**Problem details**
Set down each entry exactly; omit images.

**Rendered images with source text**
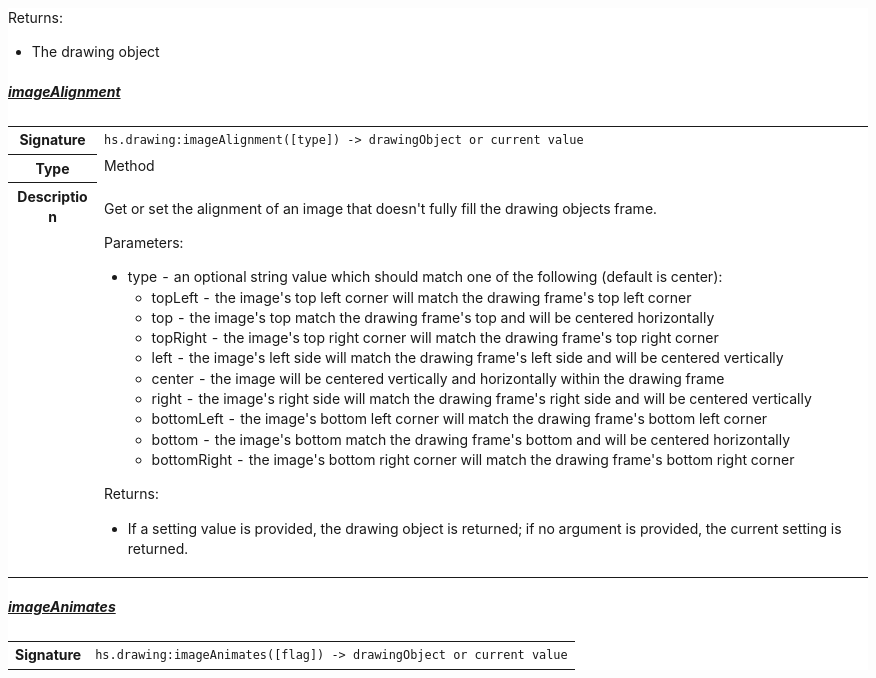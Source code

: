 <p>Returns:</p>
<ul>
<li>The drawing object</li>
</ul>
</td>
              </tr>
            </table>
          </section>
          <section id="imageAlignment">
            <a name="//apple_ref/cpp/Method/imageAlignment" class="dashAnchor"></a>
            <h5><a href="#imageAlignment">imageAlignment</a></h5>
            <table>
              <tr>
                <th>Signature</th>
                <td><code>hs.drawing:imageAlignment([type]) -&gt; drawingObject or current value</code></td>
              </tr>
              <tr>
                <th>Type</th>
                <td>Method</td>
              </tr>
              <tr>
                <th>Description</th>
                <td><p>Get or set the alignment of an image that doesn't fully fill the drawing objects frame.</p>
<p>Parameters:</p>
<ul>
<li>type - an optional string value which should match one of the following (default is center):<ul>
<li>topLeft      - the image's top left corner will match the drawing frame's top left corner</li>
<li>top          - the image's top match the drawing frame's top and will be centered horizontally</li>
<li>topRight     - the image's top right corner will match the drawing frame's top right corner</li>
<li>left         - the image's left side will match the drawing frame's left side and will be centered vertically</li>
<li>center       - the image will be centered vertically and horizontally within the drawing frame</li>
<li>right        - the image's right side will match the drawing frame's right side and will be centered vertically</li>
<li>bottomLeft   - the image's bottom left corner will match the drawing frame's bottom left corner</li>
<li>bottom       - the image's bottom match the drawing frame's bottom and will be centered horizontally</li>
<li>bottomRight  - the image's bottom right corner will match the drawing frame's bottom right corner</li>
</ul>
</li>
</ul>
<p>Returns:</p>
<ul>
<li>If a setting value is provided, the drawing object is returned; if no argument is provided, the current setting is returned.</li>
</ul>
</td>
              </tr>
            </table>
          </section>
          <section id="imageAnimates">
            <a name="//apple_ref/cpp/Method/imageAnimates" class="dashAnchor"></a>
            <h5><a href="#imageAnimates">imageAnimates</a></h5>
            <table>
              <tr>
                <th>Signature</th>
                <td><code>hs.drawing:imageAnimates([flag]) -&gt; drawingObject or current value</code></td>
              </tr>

**Exercise answer**
Source code

: <p>Returns:</p>
<ul>
<li>The drawing object</li>
</ul>
</td>
              </tr>
            </table>
          </section>
          <section id="imageAlignment">
            <a name="//apple_ref/cpp/Method/imageAlignment" class="dashAnchor"></a>
            <h5><a href="#imageAlignment">imageAlignment</a></h5>
            <table>
              <tr>
                <th>Signature</th>
                <td><code>hs.drawing:imageAlignment([type]) -&gt; drawingObject or current value</code></td>
              </tr>
              <tr>
                <th>Type</th>
                <td>Method</td>
              </tr>
              <tr>
                <th>Description</th>
                <td><p>Get or set the alignment of an image that doesn't fully fill the drawing objects frame.</p>
<p>Parameters:</p>
<ul>
<li>type - an optional string value which should match one of the following (default is center):<ul>
<li>topLeft      - the image's top left corner will match the drawing frame's top left corner</li>
<li>top          - the image's top match the drawing frame's top and will be centered horizontally</li>
<li>topRight     - the image's top right corner will match the drawing frame's top right corner</li>
<li>left         - the image's left side will match the drawing frame's left side and will be centered vertically</li>
<li>center       - the image will be centered vertically and horizontally within the drawing frame</li>
<li>right        - the image's right side will match the drawing frame's right side and will be centered vertically</li>
<li>bottomLeft   - the image's bottom left corner will match the drawing frame's bottom left corner</li>
<li>bottom       - the image's bottom match the drawing frame's bottom and will be centered horizontally</li>
<li>bottomRight  - the image's bottom right corner will match the drawing frame's bottom right corner</li>
</ul>
</li>
</ul>
<p>Returns:</p>
<ul>
<li>If a setting value is provided, the drawing object is returned; if no argument is provided, the current setting is returned.</li>
</ul>
</td>
              </tr>
            </table>
          </section>
          <section id="imageAnimates">
            <a name="//apple_ref/cpp/Method/imageAnimates" class="dashAnchor"></a>
            <h5><a href="#imageAnimates">imageAnimates</a></h5>
            <table>
              <tr>
                <th>Signature</th>
                <td><code>hs.drawing:imageAnimates([flag]) -&gt; drawingObject or current value</code></td>
              </tr>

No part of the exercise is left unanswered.